Son palmarès de 14 victoires, incluant 8 grands tours et 22 classiques, témoigne d’une préparation fractionnée exceptionnellement calibrée. Les coureurs capables de gagner à la fois des étapes de montagne et des classiques Ardennaises maintiennent 88% de leur VO2max après 20 minutes d’effort intense, contre 83% pour les grimpeurs purs selon Pinot & Grappe.
Cette polyvalence suggère un entraînement travaillant simultanément les extrêmes de la courbe puissance-durée, comme l’illustrent les performances exceptionnelles des coureurs actuels comme Pogačar qui dominent sur tous terrains.
Les trois piliers cachés de l’entraînement fractionné en côte
La surcharge neuromotrice : 15% de gain en 4 semaines
Le secret réside dans des intervalles ultra-courts de 8 à 15 secondes répétés sur pente de 8-12%. Cette approche améliore la synchronisation des unités motrices de 12 à 15% après seulement 4 semaines, selon une étude de Hunt et al. (2017). Ces micro-efforts développent l’explosivité pure nécessaire aux attaques décisives.
La résistance glycolytique : moins 19% d’accumulation lactique
Les protocoles modernes intègrent des séries de 15 à 30 secondes avec récupération active. Cette méthode réduit l’accumulation de lactate de 19% lors de relances répétées, permettant d’enchaîner les attaques sans faiblir comme Teuns sur le Mur de Huy.

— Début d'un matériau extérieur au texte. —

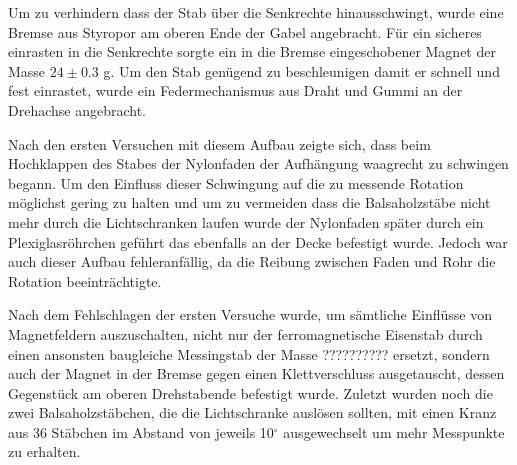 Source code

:\documentclass[11pt]{scrartcl}
\begin{document}
Um zu verhindern dass der Stab \"uber die Senkrechte hinausschwingt, wurde eine Bremse aus Styropor am oberen Ende der Gabel angebracht. F\"ur ein sicheres einrasten in die Senkrechte sorgte ein in die Bremse eingeschobener Magnet der Masse $24 \pm 0.3$ g. Um den Stab gen\"ugend zu beschleunigen damit er schnell und fest einrastet, wurde ein Federmechanismus aus Draht und Gummi an der Drehachse angebracht. %
%

Nach den ersten Versuchen mit diesem Aufbau zeigte sich, dass beim Hochklappen des Stabes der Nylonfaden der Aufh\"angung waagrecht zu schwingen begann. Um den Einfluss dieser Schwingung auf die zu messende Rotation m\"oglichst gering zu halten und um zu vermeiden dass die Balsaholzst\"abe nicht mehr durch die Lichtschranken laufen wurde der Nylonfaden sp\"ater durch ein Plexiglasr\"ohrchen gef\"uhrt das ebenfalls an der Decke befestigt wurde. Jedoch war auch dieser Aufbau fehleranf\"allig, da die Reibung zwischen Faden und Rohr die Rotation beeintr\"achtigte.

Nach dem Fehlschlagen der ersten Versuche wurde, um s\"amtliche Einfl\"usse von Magnetfeldern auszuschalten, nicht nur der ferromagnetische Eisenstab durch einen ansonsten baugleiche Messingstab der Masse ?????????? ersetzt, sondern auch der Magnet in der Bremse gegen einen Klettverschluss ausgetauscht, dessen Gegenst\"uck am oberen Drehstabende befestigt wurde. Zuletzt wurden noch die zwei Balsaholzst\"abchen, die die Lichtschranke ausl\"osen sollten, mit einen Kranz aus 36 St\"abchen im Abstand von jeweils 10$^{\circ}$ ausgewechselt um mehr Messpunkte zu erhalten.

\end{document}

L’efficience énergétique sous contrainte
L’élite combine fractionné et optimisation nutritionnelle. Les coureurs professionnels consomment jusqu’à 8000 calories par jour pendant les grands tours, une stratégie énergétique qui maximise la récupération entre les efforts fractionnés intenses.
Votre protocole personnel : reproduire l’efficacité des pros
Même sans connaître les secrets de Teuns, vous pouvez appliquer ces principes scientifiques. Le protocole « Ardennais » consiste en 6 x 30 secondes à 140% FTP sur pente de 6-8%, avec 2 minutes de récupération active. Répétez 2 fois avec 8 minutes de repos entre les séries.
Contrairement aux idées reçues, la clé n’est pas l’intensité maximale mais la régularité du stimulus. Une séance hebdomadaire pendant 6 semaines suffit pour observer des gains mesurables, sans risquer le surentraînement qui touche 37% des cyclistes amateurs selon Claremont et al.
Cette approche devient encore plus pertinente quand on constate l’accumulation de dénivelé impressionnante des coureurs professionnels, nécessitant une préparation spécifique aux efforts répétés en côte.
L’évolution technologique change la donne
Les innovations biomécaniques révolutionnent l’entraînement fractionné. Les capteurs de force bilatéraux permettent désormais d’analyser en temps réel la répartition de puissance entre les jambes pendant les efforts intenses, optimisant chaque répétition.
L’IA prédictive modélise les stratégies optimales selon le profil de course, une technologie que Teuns utilise probablement chez Cofidis depuis son transfert en 2024. Cette personnalisation explique pourquoi certains coureurs dominent à 30 ans passés quand d’autres déclinent.
Comme le souligne la nouvelle génération, l’écart se creuse entre ceux qui embrassent ces méthodes scientifiques et les autres.
Le déclic qui change tout : motivation et régularité
Le fractionné en côte demande une motivation constante. 42% des cyclistes abandonnent leur programme d’intervalles après 3 semaines, principalement par manque de vision à long terme. Pour maintenir cette motivation, il est crucial de retrouver régulièrement le plaisir de rouler entre les séances intenses.
La régularité prime sur l’intensité : mieux vaut 6 semaines à 130% FTP qu’une séance à 150% suivie d’un arrêt. Cette philosophie explique la longévité de carrière de coureurs comme Teuns, encore compétitif à 32 ans sur les classiques les plus exigeantes.